The situation can be changed through a comprehensive program of reform. However, domestic and foreign observers are content with empty rhetoric so far, which is immediately divided on the concrete steps of the government or the statements of other actors. Thus, M. Myasnikovich has recently said that it is needed to revise the frozen state programs, and evaluate their effectiveness again, as well as restore lending to the public sector. Makei in his working trip to Baranovichi announced the upcoming regulations to tighten pricing, which in his opinion, will contribute to lower prices and inflation.

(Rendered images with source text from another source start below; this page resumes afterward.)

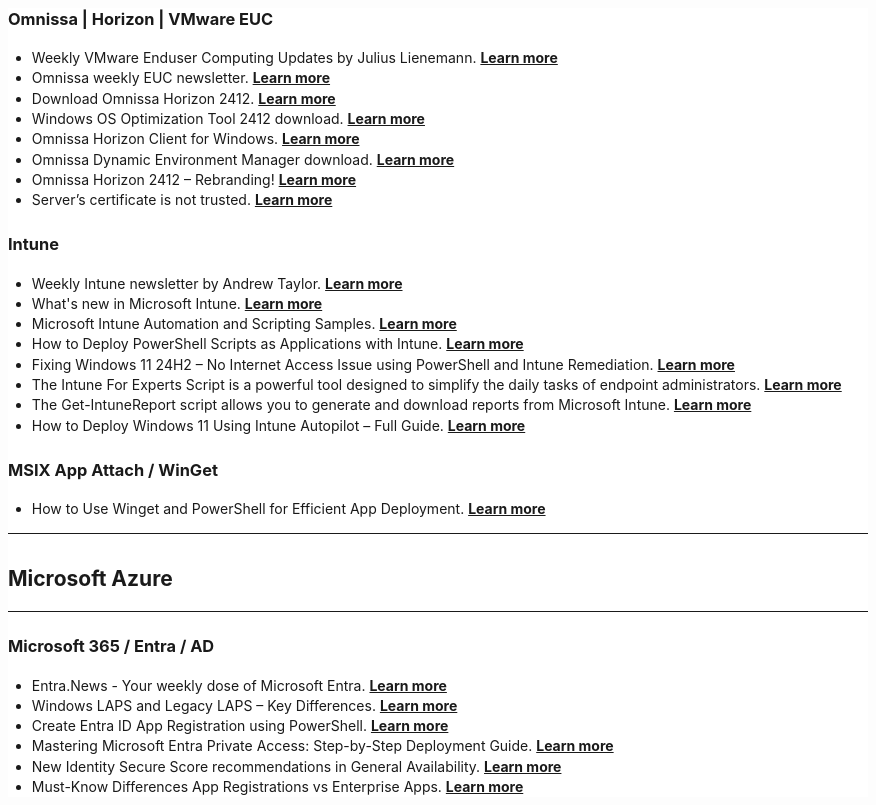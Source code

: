 ### **Omnissa | Horizon | VMware EUC**
- Weekly VMware Enduser Computing Updates by Julius Lienemann. [**Learn more**](https://juliuslienemann.wordpress.com/)
- Omnissa weekly EUC newsletter. [**Learn more**](https://blog.simonelberts.nl/)
- Download Omnissa Horizon 2412. [**Learn more**](https://customerconnect.omnissa.com/downloads/info/slug/desktop_end_user_computing/omnissa_horizon/2412)
- Windows OS Optimization Tool 2412 download. [**Learn more**](https://customerconnect.omnissa.com/downloads/info/slug/desktop_end_user_computing/os_optimization_tool/2412)
- Omnissa Horizon Client for Windows. [**Learn more**](https://customerconnect.omnissa.com/downloads/details?downloadGroup=CART25FQ4_WIN_2412&productId=1562&rPId=118884)
- Omnissa Dynamic Environment Manager download. [**Learn more**](https://customerconnect.omnissa.com/downloads/info/slug/desktop_end_user_computing/omnissa_dynamic_environment_manager/2412)
- Omnissa Horizon 2412 – Rebranding! [**Learn more**](https://itpro.peene.be/omnissa-horizon-2412-rebranding/)
- Server’s certificate is not trusted. [**Learn more**](https://itpro.peene.be/servers-certificate-is-not-trusted/)

### **Intune**
- Weekly Intune newsletter by Andrew Taylor. [**Learn more**](https://andrewstaylor.com/category/newsletter/)
- What's new in Microsoft Intune. [**Learn more**](https://learn.microsoft.com/en-us/mem/intune/fundamentals/whats-new)
- Microsoft Intune Automation and Scripting Samples. [**Learn more**](https://microsoft.github.io/webportal-intune-samples/)
- How to Deploy PowerShell Scripts as Applications with Intune. [**Learn more**](https://youtu.be/Reqm5f-n_98?si=YK5JjgAl9OkzjAoQ)
- Fixing Windows 11 24H2 – No Internet Access Issue using PowerShell and Intune Remediation. [**Learn more**](https://powershellisfun.com/2025/01/23/fixing-windows-11-24h2-no-internet-access-issue-using-powershell-and-intune-remediation/)
- The Intune For Experts Script is a powerful tool designed to simplify the daily tasks of endpoint administrators. [**Learn more**](https://www.linkedin.com/my-items/saved-posts/)
- The Get-IntuneReport script allows you to generate and download reports from Microsoft Intune. [**Learn more**](https://github.com/byteben/MEM/tree/main/Intune/Intune%20Reports/Get-IntuneReport)
- How to Deploy Windows 11 Using Intune Autopilot – Full Guide. [**Learn more**](https://liam-robinson.co.uk/how-to-deploy-windows-11-using-intune-autopilot-full-guide/)

### **MSIX App Attach / WinGet**
- How to Use Winget and PowerShell for Efficient App Deployment. [**Learn more**](https://www.scriptrunner.com/en/blog/master-managing-winget-powershell)

---
## **Microsoft Azure**
---
### **Microsoft 365 / Entra / AD**
- Entra.News - Your weekly dose of Microsoft Entra. [**Learn more**](https://entra.news/)
- Windows LAPS and Legacy LAPS – Key Differences. [**Learn more**](https://hartiga.de/windows-server/compare-laps-windows-laps/?no_cache=1)
- Create Entra ID App Registration using PowerShell. [**Learn more**](https://argos-security.io/2025/01/29/create-entra-id-app-registration-using-powershell/)
- Mastering Microsoft Entra Private Access: Step-by-Step Deployment Guide. [**Learn more**](https://youtu.be/MtCLVpLEzv8?si=etPxwjYQA5amvYDk)
- New Identity Secure Score recommendations in General Availability. [**Learn more**](https://techcommunity.microsoft.com/blog/microsoft-entra-blog/new-identity-secure-score-recommendations-in-general-availability/4369133)
- Must-Know Differences App Registrations vs Enterprise Apps. [**Learn more**](https://youtu.be/0hAAR9m2vJU?si=FTNqFOCXrMZF47SC)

Taking into account these and other statements, it is clear that 1)it is extremely difficult to attract FDI in the current economic situation in Belarus  and the plan for their involvement will not be fulfilled;  2)it will be difficult to find facts for international investment and rating agencies  that will help them review the sovereign ratings of the country; 3) the IMF will continue to observe and monitor at the same time, continuing sluggish negotiations on a new program; 4) the country authorities will be under constant pressure of external financing gap; 5) the fragile macroeconomic equilibrium, currently available, will be broken by mid-year by trying to increase revenue and accelerate growth in GDP%; 6) Belarus will return to the serious and responsible discussion and negotiations with the IMF on a new program in 2013.